China Vanke Surges on Share Plan for Hong Kong: Shenzhen Mover

China Vanke Co., the country’s biggest developer by market value, surged by the 10 percent daily limit in Shenzhen after announcing plans to shift trading of its foreign-currency shares to Hong Kong.

Vanke’s yuan-denominated A shares and its Hong Kong dollar B shares both jumped to the highest in more than three years, triggering a broader rally in China’s foreign-currency stocks on speculation other companies will follow the move.

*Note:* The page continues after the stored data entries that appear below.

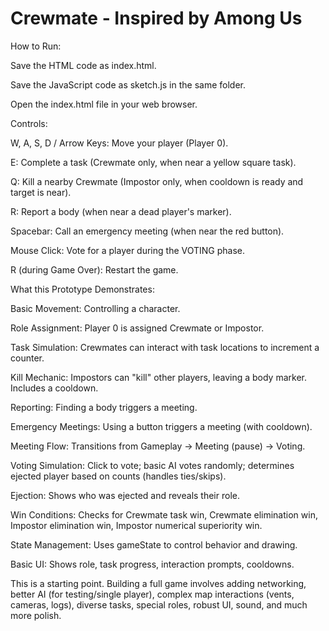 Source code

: # Crewmate - Inspired by Among Us
How to Run:

Save the HTML code as index.html.

Save the JavaScript code as sketch.js in the same folder.

Open the index.html file in your web browser.

Controls:

W, A, S, D / Arrow Keys: Move your player (Player 0).

E: Complete a task (Crewmate only, when near a yellow square task).

Q: Kill a nearby Crewmate (Impostor only, when cooldown is ready and target is near).

R: Report a body (when near a dead player's marker).

Spacebar: Call an emergency meeting (when near the red button).

Mouse Click: Vote for a player during the VOTING phase.

R (during Game Over): Restart the game.

What this Prototype Demonstrates:

Basic Movement: Controlling a character.

Role Assignment: Player 0 is assigned Crewmate or Impostor.

Task Simulation: Crewmates can interact with task locations to increment a counter.

Kill Mechanic: Impostors can "kill" other players, leaving a body marker. Includes a cooldown.

Reporting: Finding a body triggers a meeting.

Emergency Meetings: Using a button triggers a meeting (with cooldown).

Meeting Flow: Transitions from Gameplay -> Meeting (pause) -> Voting.

Voting Simulation: Click to vote; basic AI votes randomly; determines ejected player based on counts (handles ties/skips).

Ejection: Shows who was ejected and reveals their role.

Win Conditions: Checks for Crewmate task win, Crewmate elimination win, Impostor elimination win, Impostor numerical superiority win.

State Management: Uses gameState to control behavior and drawing.

Basic UI: Shows role, task progress, interaction prompts, cooldowns.

This is a starting point. Building a full game involves adding networking, better AI (for testing/single player), complex map interactions (vents, cameras, logs), diverse tasks, special roles, robust UI, sound, and much more polish.

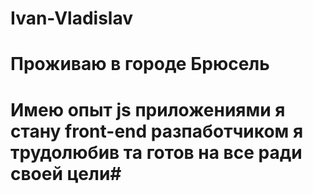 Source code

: # Ivan-Vladislav #
# Проживаю в городе Брюсель #
# Имею опыт js приложениями  я стану front-end разпаботчиком я трудолюбив та готов на все ради своей цели#


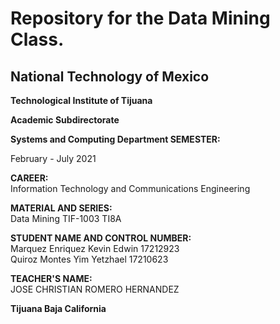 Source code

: 

# Repository for the Data Mining Class.

## National Technology of Mexico

**Technological Institute of Tijuana**

**Academic Subdirectorate**

**Systems and Computing Department
SEMESTER:**
<br/>

February - July 2021

**CAREER:**
<br/>
Information Technology and Communications Engineering

**MATERIAL AND SERIES:**
<br/>
Data Mining TIF-1003 TI8A

**STUDENT NAME AND CONTROL NUMBER:**
<br/>
Marquez Enriquez Kevin Edwin 17212923
<br/>
Quiroz Montes Yim Yetzhael      17210623 

**TEACHER'S NAME:**
<br/>
JOSE CHRISTIAN ROMERO HERNANDEZ

**Tijuana Baja California**
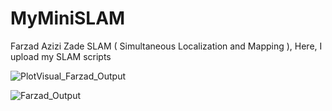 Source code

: # MyMiniSLAM
Farzad Azizi Zade
SLAM ( Simultaneous Localization and Mapping ),
Here, I upload my SLAM scripts

![PlotVisual_Farzad_Output](https://user-images.githubusercontent.com/84402243/137332513-3749451c-f39d-431d-8eeb-5e6d2081dc37.png)

![Farzad_Output](https://user-images.githubusercontent.com/84402243/137325625-31e6cb21-09fb-489d-ab5b-8f794c018b16.png)
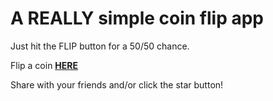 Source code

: # A **REALLY** simple coin flip app

Just hit the FLIP button for a 50/50 chance.

Flip a coin **[HERE](https://kay-who-codes.github.io/coinflip/)**

Share with your friends and/or click the star button! 
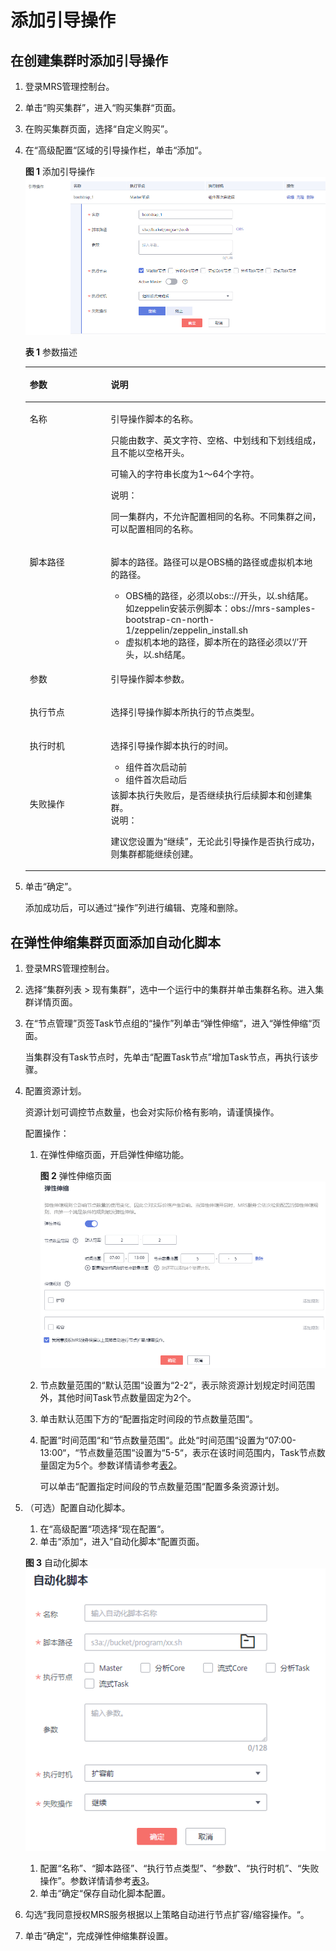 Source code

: # 添加引导操作<a name="ZH-CN_TOPIC_0173178961"></a>

## 在创建集群时添加引导操作<a name="section12545411416"></a>

1.  登录MRS管理控制台。
2.  单击“购买集群”，进入“购买集群“页面。
3.  在购买集群页面，选择“自定义购买”。
4.  在“高级配置“区域的引导操作栏，单击“添加“。

    **图 1**  添加引导操作<a name="fig19887953114815"></a>  
    ![](figures/添加引导操作.png "添加引导操作")

    **表 1**  参数描述

    <a name="table37491430154018"></a>
    <table><thead align="left"><tr id="row1574783017401"><th class="cellrowborder" valign="top" width="27%" id="mcps1.2.3.1.1"><p id="p1674723044017"><a name="p1674723044017"></a><a name="p1674723044017"></a>参数</p>
    </th>
    <th class="cellrowborder" valign="top" width="73%" id="mcps1.2.3.1.2"><p id="p15747183094010"><a name="p15747183094010"></a><a name="p15747183094010"></a>说明</p>
    </th>
    </tr>
    </thead>
    <tbody><tr id="row77471830174011"><td class="cellrowborder" valign="top" width="27%" headers="mcps1.2.3.1.1 "><p id="p074793014020"><a name="p074793014020"></a><a name="p074793014020"></a><span>名称</span></p>
    </td>
    <td class="cellrowborder" valign="top" width="73%" headers="mcps1.2.3.1.2 "><p id="p15747133015400"><a name="p15747133015400"></a><a name="p15747133015400"></a>引导操作脚本的名称。</p>
    <p id="p11747230104016"><a name="p11747230104016"></a><a name="p11747230104016"></a>只能由数字、英文字符、空格、中划线和下划线组成，且不能以空格开头。</p>
    <p id="p2074714304407"><a name="p2074714304407"></a><a name="p2074714304407"></a>可输入的字符串长度为1～64个字符。</p>
    <div class="note" id="note874733015401"><a name="note874733015401"></a><a name="note874733015401"></a><span class="notetitle"> 说明： </span><div class="notebody"><p id="p57475301403"><a name="p57475301403"></a><a name="p57475301403"></a>同一集群内，不允许配置相同的名称。不同集群之间，可以配置相同的名称。</p>
    </div></div>
    </td>
    </tr>
    <tr id="row374783034013"><td class="cellrowborder" valign="top" width="27%" headers="mcps1.2.3.1.1 "><p id="p117472303401"><a name="p117472303401"></a><a name="p117472303401"></a>脚本路径</p>
    </td>
    <td class="cellrowborder" valign="top" width="73%" headers="mcps1.2.3.1.2 "><p id="p27472030104010"><a name="p27472030104010"></a><a name="p27472030104010"></a>脚本的路径。路径可以是OBS桶的路径或虚拟机本地的路径。</p>
    <a name="ul107475303406"></a><a name="ul107475303406"></a><ul id="ul107475303406"><li>OBS桶的路径，必须以obs:://开头，以.sh结尾。如zeppelin安装示例脚本：obs://mrs-samples-bootstrap-cn-north-1/zeppelin/zeppelin_install.sh</li><li>虚拟机本地的路径，脚本所在的路径必须以‘/’开头，以.sh结尾。</li></ul>
    </td>
    </tr>
    <tr id="row116331135103210"><td class="cellrowborder" valign="top" width="27%" headers="mcps1.2.3.1.1 "><p id="p3748103011406"><a name="p3748103011406"></a><a name="p3748103011406"></a>参数</p>
    </td>
    <td class="cellrowborder" valign="top" width="73%" headers="mcps1.2.3.1.2 "><p id="p1748530194020"><a name="p1748530194020"></a><a name="p1748530194020"></a>引导操作脚本参数。</p>
    </td>
    </tr>
    <tr id="row274823064014"><td class="cellrowborder" valign="top" width="27%" headers="mcps1.2.3.1.1 "><p id="p8748183014016"><a name="p8748183014016"></a><a name="p8748183014016"></a>执行节点</p>
    </td>
    <td class="cellrowborder" valign="top" width="73%" headers="mcps1.2.3.1.2 "><p id="p474833019404"><a name="p474833019404"></a><a name="p474833019404"></a>选择引导操作脚本所执行的节点类型。</p>
    </td>
    </tr>
    <tr id="row15749153054013"><td class="cellrowborder" valign="top" width="27%" headers="mcps1.2.3.1.1 "><p id="p4748133094012"><a name="p4748133094012"></a><a name="p4748133094012"></a>执行时机</p>
    </td>
    <td class="cellrowborder" valign="top" width="73%" headers="mcps1.2.3.1.2 "><p id="p672101713338"><a name="p672101713338"></a><a name="p672101713338"></a>选择引导操作脚本执行的时间。</p>
    <a name="ul7461220103311"></a><a name="ul7461220103311"></a><ul id="ul7461220103311"><li>组件首次启动前</li><li>组件首次启动后</li></ul>
    </td>
    </tr>
    <tr id="row474917307402"><td class="cellrowborder" valign="top" width="27%" headers="mcps1.2.3.1.1 "><p id="p197493309403"><a name="p197493309403"></a><a name="p197493309403"></a>失败操作</p>
    </td>
    <td class="cellrowborder" valign="top" width="73%" headers="mcps1.2.3.1.2 "><div class="p" id="p1974915300402"><a name="p1974915300402"></a><a name="p1974915300402"></a>该脚本执行失败后，是否继续执行后续脚本和创建集群。<div class="note" id="note4749183094012"><a name="note4749183094012"></a><a name="note4749183094012"></a><span class="notetitle"> 说明： </span><div class="notebody"><p id="p147496308407"><a name="p147496308407"></a><a name="p147496308407"></a>建议您设置为“继续”，无论此引导操作是否执行成功，则集群都能继续创建。</p>
    </div></div>
    </div>
    </td>
    </tr>
    </tbody>
    </table>

5.  单击“确定”。

    添加成功后，可以通过“操作”列进行编辑、克隆和删除。


## 在弹性伸缩集群页面添加自动化脚本<a name="section1675203104312"></a>

1.  登录MRS管理控制台。
2.  选择“集群列表 \> 现有集群”，选中一个运行中的集群并单击集群名称。进入集群详情页面。
3.  在“节点管理”页签Task节点组的“操作”列单击“弹性伸缩“，进入“弹性伸缩“页面。

    当集群没有Task节点时，先单击“配置Task节点”增加Task节点，再执行该步骤。

4.  配置资源计划。

    资源计划可调控节点数量，也会对实际价格有影响，请谨慎操作。

    配置操作：

    1.  在弹性伸缩页面，开启弹性伸缩功能。

        **图 2**  弹性伸缩页面<a name="zh-cn_topic_0173178046_fig191001626143412"></a>  
        ![](figures/弹性伸缩页面.png "弹性伸缩页面")

    2.  节点数量范围的“默认范围“设置为“2-2“，表示除资源计划规定时间范围外，其他时间Task节点数量固定为2个。
    3.  单击默认范围下方的“配置指定时间段的节点数量范围“。
    4.  配置“时间范围“和“节点数量范围“。此处“时间范围“设置为“07:00-13:00“，“节点数量范围“设置为“5-5“，表示在该时间范围内，Task节点数量固定为5个。参数详情请参考[表2](配置弹性伸缩规则.md#table1846575414619)。

        可以单击“配置指定时间段的节点数量范围“配置多条资源计划。

5.  （可选）配置自动化脚本。

    1.  在“高级配置“项选择“现在配置“。
    2.  单击“添加“，进入“自动化脚本“配置页面。

    **图 3**  自动化脚本<a name="zh-cn_topic_0173178046_fig53517217312"></a>  
    ![](figures/自动化脚本.png "自动化脚本")

    1.  配置“名称”、“脚本路径”、“执行节点类型”、“参数”、“执行时机”、“失败操作”。参数详情请参考[表3](配置弹性伸缩规则.md#table15644113520578)。
    2.  单击“确定“保存自动化脚本配置。

6.  勾选“我同意授权MRS服务根据以上策略自动进行节点扩容/缩容操作。“。
7.  单击“确定“，完成弹性伸缩集群设置。

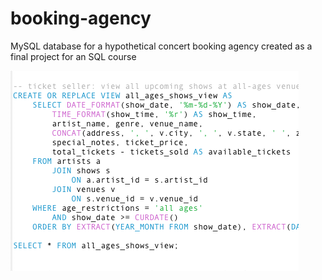 # booking-agency
MySQL database for a hypothetical concert booking agency created as a final project for an SQL course

![Screenshot of MySQL code](mysql461.png)
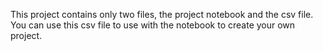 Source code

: This project contains only two files, the project notebook and the csv file. You can use this csv file to use with the notebook to create your own project.
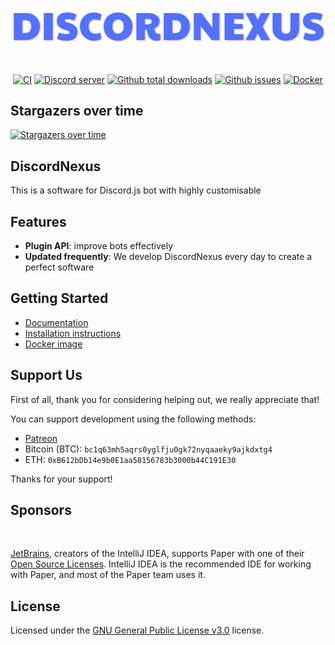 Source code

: <div align="center">
	<br />
	<p>
		<a href="https://github.com/DiscordNexusJS/DiscordNexus"><img src="./assets/img/banner.png" width="546" alt="discord.js" /></a>
	</p>
	<br />
	<p><a href="https://github.com/dnexusjs/DiscordNexus"><img src="https://github.com/dnexusjs/DiscordNexus/actions/workflows/build-docker-image.yml/badge.svg" alt="CI" /></a>
		<a href="https://discord.gg/6ayTMsaEsa"><img src="https://img.shields.io/discord/1241921327720431626?color=5865F2&logo=discord&logoColor=white" alt="Discord server" /></a>
		<a href="https://github.com/dnexusjs/DiscordNexus/releases"><img alt="Github total downloads" src="https://img.shields.io/github/downloads/dnexusjs/DiscordNexus/total?label=downloads%40total"></a>
		<a href="https://img.shields.io/github/issues/Naereen/StrapDown.js.svg"><img alt="Github issues" src="https://img.shields.io/github/issues/dnexusjs/DiscordNexus.svg"></a>
		<a href="https://https://docker.com/"><img alt="Docker" src="https://badgen.net/badge/icon/docker?icon=docker&label"></a>
	</p>
</div>

## Stargazers over time
[![Stargazers over time](https://starchart.cc/dnexusjs/DiscordNexus.svg?variant=adaptive)](https://starchart.cc/dnexusjs/DiscordNexus)

## DiscordNexus
This is a software for Discord.js bot with highly customisable

## Features
- **Plugin API**: improve bots effectively
- **Updated frequently**: We develop DiscordNexus every day to create a perfect software

## Getting Started
- [Documentation](https://discordnexus.readthedocs.io/)
- [Installation instructions](https://discordnexus.readthedocs.io/en/latest/usage.html#installation)
- [Docker image](https://github.com/dnexusjs/DiscordNexus/pkgs/container/discordnexus)

## Support Us
First of all, thank you for considering helping out, we really appreciate that!

You can support development using the following methods:
- [Patreon](https://www.patreon.com/discordnexusjs)
- Bitcoin (BTC): `bc1q63mh5aqrs0yglfju0gk72nyqaaeky9ajkdxtg4`
- ETH: `0xB612bDb14e9b0E1aa58156783b3000b44C191E30`

Thanks for your support!

## Sponsors
[<img src="https://user-images.githubusercontent.com/21148213/121807008-8ffc6700-cc52-11eb-96a7-2f6f260f8fda.png" alt="" width="150">](https://www.jetbrains.com)

[JetBrains](https://www.jetbrains.com/), creators of the IntelliJ IDEA, supports Paper with one of their [Open Source Licenses](https://www.jetbrains.com/opensource/). IntelliJ IDEA is the recommended IDE for working with Paper, and most of the Paper team uses it.

## License
Licensed under the [GNU General Public License v3.0](https://github.com/dnexusjs/DiscordNexus/blob/master/LICENSE) license.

The plan would widen Vanke’s access to global investors, giving the company entry to an exchange where the daily trading value is more than 100 times higher than in the B-share markets. The developer joins China International Marine Containers Group Co. in seeking to exit the B-share market, which has languished after the nation opened its local-currency stock markets to foreign investors.

“The move will help Vanke access more resources in the long run,” Jinsong Du, a Hong Kong-based property analyst at Credit Suisse Group AG, said in a phone interview today. “The developer will have two platforms to raise funds in the international market if the conversion is approved.” Du said he expected Vanke to debut in Hong Kong around April.

Vanke rose to 11.13 yuan at the close on the Shenzhen exchange, the highest since Dec. 17, 2009. Its B shares, denominated in Hong Kong dollars, also jumped by the 10 percent limit to HK$13.75, the highest in more than five years. Both classes of shares resumed trading after a halt since Dec. 26.

Vanke Property (Overseas) Ltd., its Hong Kong unit, surged 13 percent to HK$16.98, the highest in four months. Vanke, based in the southern city of Shenzhen, in May said that it will pay HK$1.08 billion ($139 million) for a 74 percent stake in what used to be Winsor Properties Holdings Ltd. to expand overseas.

B Shares

The Shenzhen B-share index jumped 4.7 percent, the most since November 2009, while the Shanghai B-share index climbed 3 percent, the highest since August 2011.

The developer plans to convert all of its Shenzhen-listed B shares to Hong Kong-listed H shares pending approval from shareholders and the regulators, the company said in a filing to the Shenzhen stock exchange on Jan. 18.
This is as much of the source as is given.